* _PROBLEM REQUIREMENTS_
Each line that contains "your" needs to be copied from the listing.

++++ SUPPLIED DATA

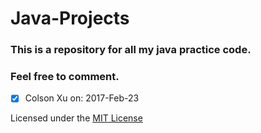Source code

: # Java-Projects
### This is a repository for all my java practice code.
### Feel free to comment.

- [x] Colson Xu on: 2017-Feb-23

</hr>

Licensed under the [MIT License](LICENSE)
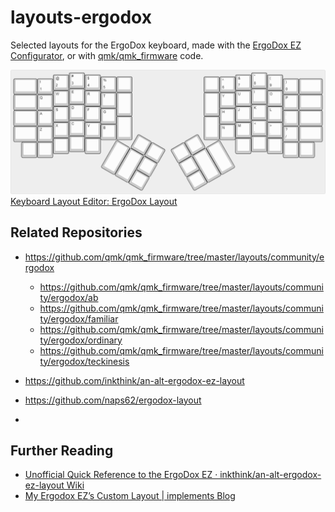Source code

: # layouts-ergodox

Selected layouts for the ErgoDox keyboard, made with the [ErgoDox EZ Configurator](http://configure.ergodox-ez.com/keyboard_layouts/qdgrvo/edit), or with [qmk/qmk_firmware](https://github.com/qmk/qmk_firmware/tree/master/layouts/community/ergodox/teckinesis) code.

![ErgoDox Layout](ergodox-layout.png)
[Keyboard Layout Editor: ErgoDox Layout](http://www.keyboard-layout-editor.com/##@@_x:3.5%3B&=%23%0A3&_x:10.5%3B&=*%0A8%3B&@_y:-0.875&x:2.5%3B&=%2F@%0A2&_x:1%3B&=$%0A4&_x:8.5%3B&=%2F&%0A7&_x:1%3B&=(%0A9%3B&@_y:-0.875&x:5.5%3B&=%25%0A5&_a:7%3B&=&_x:4.5%3B&=&_a:4%3B&=%5E%0A6%3B&@_y:-0.875&a:7&w:1.5%3B&=&_a:4%3B&=!%0A1&_x:14.5%3B&=)%0A0&_a:7&w:1.5%3B&=%3B&@_y:-0.375&x:3.5&a:4%3B&=E&_x:10.5%3B&=I%3B&@_y:-0.875&x:2.5%3B&=W&_x:1%3B&=R&_x:8.5%3B&=U&_x:1%3B&=O%3B&@_y:-0.875&x:5.5%3B&=T&_a:7&h:1.5%3B&=&_x:4.5&h:1.5%3B&=&_a:4%3B&=Y%3B&@_y:-0.875&a:7&w:1.5%3B&=&_a:4%3B&=Q&_x:14.5%3B&=P&_a:7&w:1.5%3B&=%3B&@_y:-0.375&x:3.5&a:4%3B&=D&_x:10.5%3B&=K%3B&@_y:-0.875&x:2.5%3B&=S&_x:1%3B&=F&_x:8.5%3B&=J&_x:1%3B&=L%3B&@_y:-0.875&x:5.5%3B&=G&_x:6.5%3B&=H%3B&@_y:-0.875&a:7&w:1.5%3B&=&_a:4%3B&=A&_x:14.5%3B&=%2F:%0A%2F%3B&_a:7&w:1.5%3B&=%3B&@_y:-0.625&x:6.5&h:1.5%3B&=&_x:4.5&h:1.5%3B&=%3B&@_y:-0.75&x:3.5&a:4%3B&=C&_x:10.5%3B&=%3C%0A,%3B&@_y:-0.875&x:2.5%3B&=X&_x:1%3B&=V&_x:8.5%3B&=M&_x:1%3B&=%3E%0A.%3B&@_y:-0.875&x:5.5%3B&=B&_x:6.5%3B&=N%3B&@_y:-0.875&a:7&w:1.5%3B&=&_a:4%3B&=Z&_x:14.5%3B&=%3F%0A%2F%2F&_a:7&w:1.5%3B&=%3B&@_y:-0.375&x:3.5%3B&=&_x:10.5%3B&=%3B&@_y:-0.875&x:2.5%3B&=&_x:1%3B&=&_x:8.5%3B&=&_x:1%3B&=%3B&@_y:-0.75&x:0.5%3B&=&=&_x:14.5%3B&=&=%3B&@_r:30&rx:6.5&ry:4.25&y:-1&x:1%3B&=&=%3B&@_h:2%3B&=&_h:2%3B&=&=%3B&@_x:2%3B&=%3B&@_r:-30&rx:13&y:-1&x:-3%3B&=&=%3B&@_x:-3%3B&=&_h:2%3B&=&_h:2%3B&=%3B&@_x:-3%3B&=)

## Related Repositories

* https://github.com/qmk/qmk_firmware/tree/master/layouts/community/ergodox
    * https://github.com/qmk/qmk_firmware/tree/master/layouts/community/ergodox/ab
    * https://github.com/qmk/qmk_firmware/tree/master/layouts/community/ergodox/familiar
    * https://github.com/qmk/qmk_firmware/tree/master/layouts/community/ergodox/ordinary
    * https://github.com/qmk/qmk_firmware/tree/master/layouts/community/ergodox/teckinesis

* https://github.com/inkthink/an-alt-ergodox-ez-layout

* https://github.com/naps62/ergodox-layout

* 

## Further Reading

* [Unofficial Quick Reference to the ErgoDox EZ · inkthink/an-alt-ergodox-ez-layout Wiki](https://github.com/inkthink/an-alt-ergodox-ez-layout/wiki/Unofficial-Quick-Reference-to-the-ErgoDox-EZ)
* [My Ergodox EZ’s Custom Layout | implements Blog](https://implementsblog.com/2016/10/16/my-ergodox-ezs-custom-layout/)
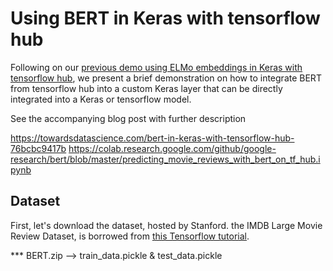 # Using BERT in Keras with tensorflow hub
Following on our [previous demo using ELMo embeddings in Keras with tensorflow hub](https://github.com/strongio/keras-elmo), we present a brief demonstration on how to integrate BERT from tensorflow hub into a custom Keras layer that can be directly integrated into a Keras or tensorflow model.

See the accompanying blog post with further description


https://towardsdatascience.com/bert-in-keras-with-tensorflow-hub-76bcbc9417b
https://colab.research.google.com/github/google-research/bert/blob/master/predicting_movie_reviews_with_bert_on_tf_hub.ipynb

## Dataset
First, let's download the dataset, hosted by Stanford.
the IMDB Large Movie Review Dataset, is borrowed from [this Tensorflow tutorial](https://www.tensorflow.org/hub/tutorials/text_classification_with_tf_hub).

*** BERT.zip --> train_data.pickle & test_data.pickle
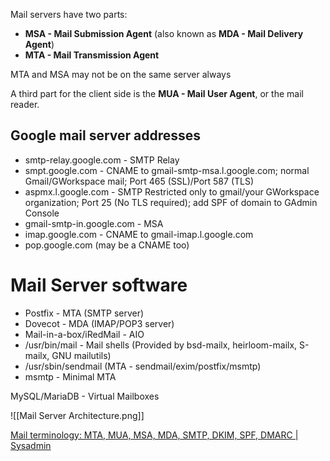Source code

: Mail servers have two parts:

- **MSA - Mail Submission Agent** (also known as **MDA - Mail Delivery Agent**)
- **MTA - Mail Transmission Agent**

MTA and MSA may not be on the same server always

A third part for the client side is the **MUA - Mail User Agent**, or the mail reader.

## Google mail server addresses

* smtp-relay.google.com - SMTP Relay
* smpt.google.com - CNAME to gmail-smtp-msa.l.google.com; normal Gmail/GWorkspace mail; Port 465 (SSL)/Port 587 (TLS)
* aspmx.l.google.com - SMTP Restricted only to gmail/your GWorkspace organization; Port 25 (No TLS required); add SPF of domain to GAdmin Console
* gmail-smtp-in.google.com - MSA
* imap.google.com - CNAME to gmail-imap.l.google.com
* pop.google.com (may be a CNAME too)

# Mail Server software
- Postfix - MTA (SMTP server)
- Dovecot - MDA (IMAP/POP3 server)
- Mail-in-a-box/iRedMail - AIO
- /usr/bin/mail - Mail shells (Provided by bsd-mailx, heirloom-mailx, S-mailx, GNU mailutils)
- /usr/sbin/sendmail (MTA - sendmail/exim/postfix/msmtp)
- msmtp - Minimal MTA

MySQL/MariaDB - Virtual Mailboxes

![[Mail Server Architecture.png]]

[Mail terminology: MTA, MUA, MSA, MDA, SMTP, DKIM, SPF, DMARC | Sysadmin](https://afreshcloud.com/sysadmin/mail-terminology-mta-mua-msa-mda-smtp-dkim-spf-dmarc)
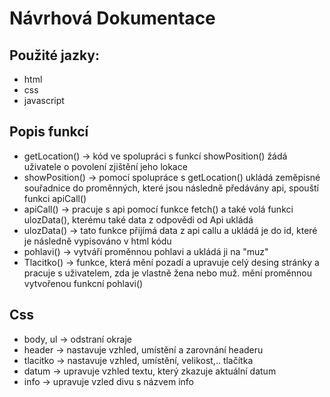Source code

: # Návrhová Dokumentace
## Použité jazky:
- html
- css
- javascript

## Popis funkcí
- getLocation() -> kód ve spolupráci s funkcí showPosition() žádá uživatele o povolení zjištění jeho lokace
- showPosition() -> pomocí spolupráce s getLocation() ukládá zeměpisné souřadnice do proměnných, které jsou následně předávány api, spouští funkci apiCall()
- apiCall() -> pracuje s api pomocí funkce fetch() a také volá funkci ulozData(), kterému také data z odpovědi od Api ukládá
- ulozData() -> tato funkce přijímá data z api callu a ukládá je do id, které je následně vypisováno v html kódu
- pohlavi() -> vytváří proměnnou pohlavi a ukládá ji na "muz"
- Tlacitko() -> funkce, která mění pozadí a upravuje celý desing stránky a pracuje s uživatelem, zda je vlastně žena nebo muž. mění proměnnou vytvořenou funkcní pohlavi()

## Css
- body, ul -> odstraní okraje
- header -> nastavuje vzhled, umístění a zarovnání headeru
- tlacitko -> nastavuje vzhled, umístění, velikost,.. tlačítka
- datum -> upravuje vzhled textu, který zkazuje aktuální datum
- info -> upravuje vzled divu s názvem info
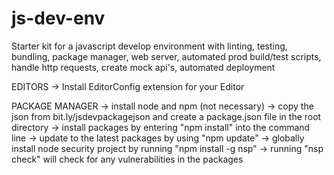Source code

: # js-dev-env
Starter kit for a javascript develop environment with linting, testing, bundling, package manager, web server, automated prod build/test scripts, handle http requests, create mock api's, automated deployment

EDITORS
-> Install EditorConfig extension for your Editor

PACKAGE MANAGER
-> install node and npm 
(not necessary) -> copy the json from bit.ly/jsdevpackagejson and create a package.json file in the root directory
-> install packages by entering "npm install" into the command line
-> update to the latest packages by using "npm update"
-> globally install node security project by running "npm install -g nsp"
    -> running "nsp check" will check for any vulnerabilities in the packages
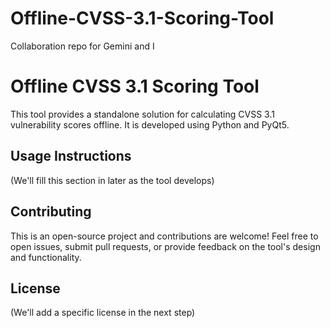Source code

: # Offline-CVSS-3.1-Scoring-Tool
Collaboration repo for Gemini and I
# Offline CVSS 3.1 Scoring Tool

This tool provides a standalone solution for calculating CVSS 3.1 vulnerability scores offline.  It is developed using Python and PyQt5.

## Usage Instructions

(We'll fill this section in later as the tool develops)

## Contributing

This is an open-source project and contributions are welcome! Feel free to open issues, submit pull requests, or provide feedback on the tool's design and functionality.

## License 
(We'll add a specific license in the next step)
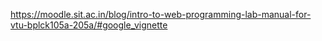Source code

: https://moodle.sit.ac.in/blog/intro-to-web-programming-lab-manual-for-vtu-bplck105a-205a/#google_vignette
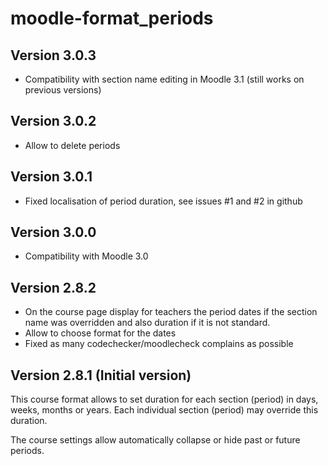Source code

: moodle-format_periods
=====================

Version 3.0.3
-------------

- Compatibility with section name editing in Moodle 3.1 (still works on previous
  versions)

Version 3.0.2
-------------

- Allow to delete periods

Version 3.0.1
-------------

- Fixed localisation of period duration, see issues #1 and #2 in github

Version 3.0.0
-------------

- Compatibility with Moodle 3.0

Version 2.8.2
-------------

- On the course page display for teachers the period dates if the section name
was overridden and also duration if it is not standard.
- Allow to choose format for the dates
- Fixed as many codechecker/moodlecheck complains as possible

Version 2.8.1 (Initial version)
-------------------------------

This course format allows to set duration for each section (period) in days,
weeks, months or years. Each individual section (period) may override this
duration.

The course settings allow automatically collapse or hide past or future periods.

++++++++

* _RESPONSE FOR THIS EXERCISE_
* aspmx.l.google.com - SMTP Restricted only to gmail/your GWorkspace organization; Port 25 (No TLS required); add SPF of domain to GAdmin Console
-> Install EditorConfig extension for your Editor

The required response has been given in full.